Zweierlei Ökodiktaturen
In der Schule habe ich gelernt, man müsse, bevor man sich mit einem Thema beschäftigt, erst einmal verstehen, womit man sich beschäftigt. Was also ist eine Ökodiktatur? Nein, damit meine ich nicht das Schimpfwort, das Menschen leichtsinnigerweise in den Mund nehmen, wenn befürchten, für ihre Umweltsauereien bezahlen zu müssen. Ich möchte den Begriff tatsächlich einmal ernstnehmen. In diesem Fall gäbe es zwei Annäherungen: Entweder ich versuche, den Begriff „Diktatur“ zu verstehen und gehe dann zum Teilwort „Öko“ über; oder ich beginne mit „Öko“ an und hangele mich zum Begriff „Diktatur“ weiter.
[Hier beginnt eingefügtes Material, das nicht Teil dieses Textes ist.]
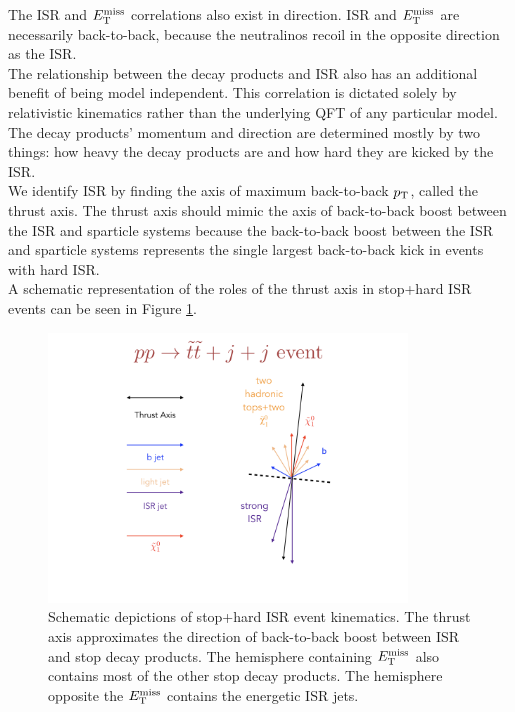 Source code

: \indent The ISR and $E_{\mathrm{T}}^{\mathrm{miss}}$ correlations also exist in direction.  ISR and $E_{\mathrm{T}}^{\mathrm{miss}}$ are necessarily back-to-back, because the neutralinos recoil in the opposite direction as the ISR.  \\%

\indent The relationship between the decay products and ISR also has an additional benefit of being model independent.  This correlation is dictated solely by relativistic kinematics rather than the underlying QFT of any particular model.  The decay products' momentum and direction are determined mostly by two things: how heavy the decay products are and how hard they are kicked by the ISR.  \\

\indent We identify ISR by finding the axis of maximum back-to-back $p_{\mathrm{T}}$, called the thrust axis.  The thrust axis should mimic the axis of back-to-back boost between the ISR and sparticle systems because the back-to-back boost between the ISR and sparticle systems represents the single largest back-to-back kick in events with hard ISR. \\

\indent A schematic representation of the roles of the thrust axis in stop+hard ISR events can be seen in Figure \ref{fig:ISR:ttbar_sig_example}. \\

\begin{figure}[h!]
  \centering
	\includegraphics[width=0.85\textwidth]{./figures/strategy/ISR_signal.png}
	\caption[Schematic depictions of stop+hard ISR event kinematics]{Schematic depictions of stop+hard ISR event kinematics.  The thrust axis approximates the direction of back-to-back boost between ISR and stop decay products.  The hemisphere containing $E_{\mathrm{T}}^{\mathrm{miss}}$ also contains most of the other stop decay products.  The hemisphere opposite the $E_{\mathrm{T}}^{\mathrm{miss}}$ contains the energetic ISR jets. }
	\label{fig:ISR:ttbar_sig_example}
\end{figure}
Jede der beiden Vorgehensweisen hat ihren Reiz, wobei erstere, die ich Ökodiktatur1 nenne, mir populärer und – leider – wahrscheinlicher erscheint, letztere sympathischer und richtiger. Ich beginne also mit der Variante eins.
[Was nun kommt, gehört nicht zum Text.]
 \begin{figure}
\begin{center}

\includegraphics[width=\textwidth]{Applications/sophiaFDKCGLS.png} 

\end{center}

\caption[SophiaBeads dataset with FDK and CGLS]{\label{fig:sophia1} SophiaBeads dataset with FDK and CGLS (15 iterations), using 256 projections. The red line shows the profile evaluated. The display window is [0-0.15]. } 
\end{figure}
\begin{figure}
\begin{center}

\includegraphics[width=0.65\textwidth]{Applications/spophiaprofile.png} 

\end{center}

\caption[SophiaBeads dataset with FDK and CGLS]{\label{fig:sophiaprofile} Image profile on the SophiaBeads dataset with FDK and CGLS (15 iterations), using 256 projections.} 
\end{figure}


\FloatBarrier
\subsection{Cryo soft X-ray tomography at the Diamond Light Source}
Mit Diktatur haben wir ja allerhand Erfahrung. Die Deutschen sind sozusagen Diktaturprofis. Wir wissen, wie man eine Diktatur aufbaut, Menschen unterwirft und ihnen zugleich beibringt, sich für diese Unterwerfung auch noch zu begeistern.
Von der „Diktatur“ zum „Öko“
Vorsichtshalber ziehe ich mich auf neutralen Boden zurück und schaue im Brockhaus nach. Ich weiß, das ist altmodisch, aber nachdem in meinem Arbeitszimmer eine Ausgabe herumsteht … : „Diktatur … die Ausübung der unbeschränkten Macht durch eine oder mehrere Personen.“ Das war kurz und bündig. Was sagt Wikipedia? „Die Diktatur ist eine Herrschaftsform, die sich durch eine einzelne regierende Person, den Diktator, oder eine regierende Gruppe von Personen mit weitreichender bis unbeschränkter politischer Macht auszeichnet.“ Recht ähnlich also.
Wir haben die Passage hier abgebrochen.